*** The data
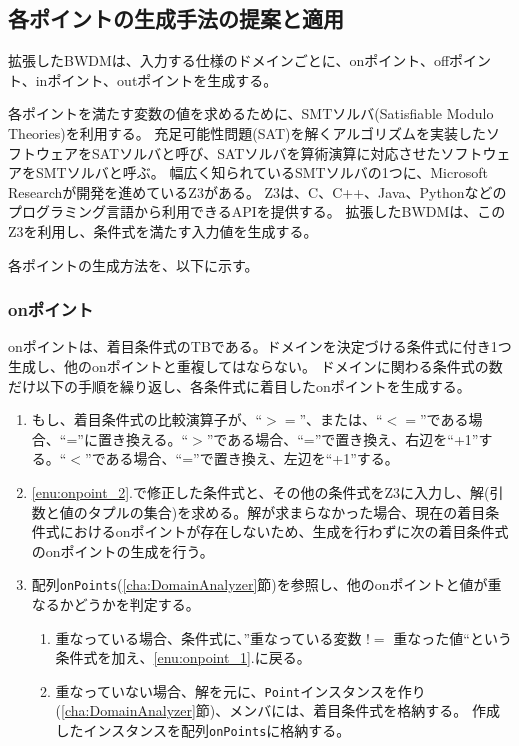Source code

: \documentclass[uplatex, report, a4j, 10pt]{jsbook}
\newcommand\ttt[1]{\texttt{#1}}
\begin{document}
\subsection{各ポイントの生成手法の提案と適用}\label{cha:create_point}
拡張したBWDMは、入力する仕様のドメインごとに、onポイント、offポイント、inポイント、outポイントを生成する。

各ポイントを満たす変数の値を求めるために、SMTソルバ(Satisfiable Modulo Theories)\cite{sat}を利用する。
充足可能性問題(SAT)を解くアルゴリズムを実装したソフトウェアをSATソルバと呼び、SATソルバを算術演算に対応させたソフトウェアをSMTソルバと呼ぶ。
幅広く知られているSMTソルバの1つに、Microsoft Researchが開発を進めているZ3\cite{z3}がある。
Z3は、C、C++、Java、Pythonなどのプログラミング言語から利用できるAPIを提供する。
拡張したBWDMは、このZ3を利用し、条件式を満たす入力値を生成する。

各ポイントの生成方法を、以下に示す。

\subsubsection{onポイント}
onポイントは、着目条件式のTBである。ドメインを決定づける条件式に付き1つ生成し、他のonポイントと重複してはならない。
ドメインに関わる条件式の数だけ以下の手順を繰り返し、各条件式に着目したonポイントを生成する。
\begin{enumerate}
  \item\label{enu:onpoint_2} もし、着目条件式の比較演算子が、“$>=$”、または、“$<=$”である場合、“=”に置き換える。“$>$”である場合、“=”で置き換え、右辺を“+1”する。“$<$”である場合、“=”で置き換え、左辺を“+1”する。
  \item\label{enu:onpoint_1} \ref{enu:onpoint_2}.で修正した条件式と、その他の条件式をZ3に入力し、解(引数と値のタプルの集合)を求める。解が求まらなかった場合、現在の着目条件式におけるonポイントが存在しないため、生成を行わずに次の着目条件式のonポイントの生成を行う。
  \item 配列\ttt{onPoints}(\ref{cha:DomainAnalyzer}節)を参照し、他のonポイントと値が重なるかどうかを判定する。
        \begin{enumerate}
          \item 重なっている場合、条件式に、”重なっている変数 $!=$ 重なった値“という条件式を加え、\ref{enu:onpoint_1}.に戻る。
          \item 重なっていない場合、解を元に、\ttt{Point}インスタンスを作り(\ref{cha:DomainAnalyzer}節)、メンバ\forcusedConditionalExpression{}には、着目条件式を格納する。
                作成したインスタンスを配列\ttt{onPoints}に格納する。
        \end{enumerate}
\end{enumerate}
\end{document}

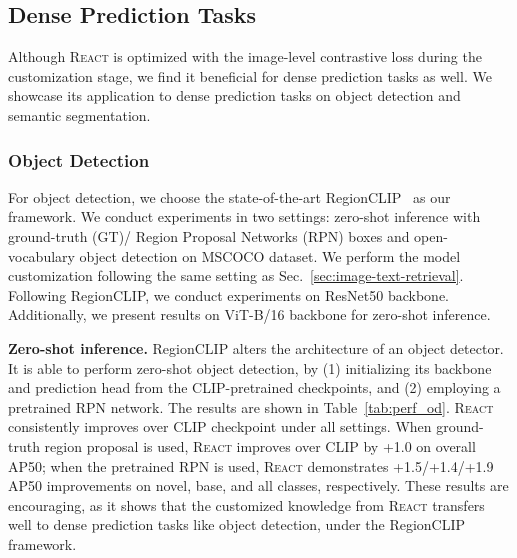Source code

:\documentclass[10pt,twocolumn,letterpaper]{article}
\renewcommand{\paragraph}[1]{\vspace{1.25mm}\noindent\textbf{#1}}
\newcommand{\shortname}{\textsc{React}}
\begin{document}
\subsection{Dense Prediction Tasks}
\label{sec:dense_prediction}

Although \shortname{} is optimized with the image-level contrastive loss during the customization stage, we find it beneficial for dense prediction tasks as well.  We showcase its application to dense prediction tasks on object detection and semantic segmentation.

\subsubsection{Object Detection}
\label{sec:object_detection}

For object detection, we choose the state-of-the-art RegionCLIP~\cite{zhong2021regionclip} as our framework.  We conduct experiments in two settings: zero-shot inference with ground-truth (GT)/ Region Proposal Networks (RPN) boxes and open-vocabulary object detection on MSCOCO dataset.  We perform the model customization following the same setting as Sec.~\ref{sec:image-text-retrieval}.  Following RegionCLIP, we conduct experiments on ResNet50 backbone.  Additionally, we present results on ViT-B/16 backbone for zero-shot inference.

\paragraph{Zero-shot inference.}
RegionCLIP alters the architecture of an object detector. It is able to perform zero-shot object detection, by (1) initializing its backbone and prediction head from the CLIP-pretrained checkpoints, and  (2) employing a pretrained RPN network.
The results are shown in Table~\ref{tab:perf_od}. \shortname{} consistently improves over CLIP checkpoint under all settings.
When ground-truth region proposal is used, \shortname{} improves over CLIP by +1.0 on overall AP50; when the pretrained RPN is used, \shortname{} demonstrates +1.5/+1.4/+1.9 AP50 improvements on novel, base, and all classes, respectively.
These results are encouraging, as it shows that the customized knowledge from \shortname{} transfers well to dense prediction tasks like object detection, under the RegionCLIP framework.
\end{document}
******
About this exercise ▸ Determine how many lines in the entries above hold the string "image", then report that number and nothing further.

Exercise answer ▸ 2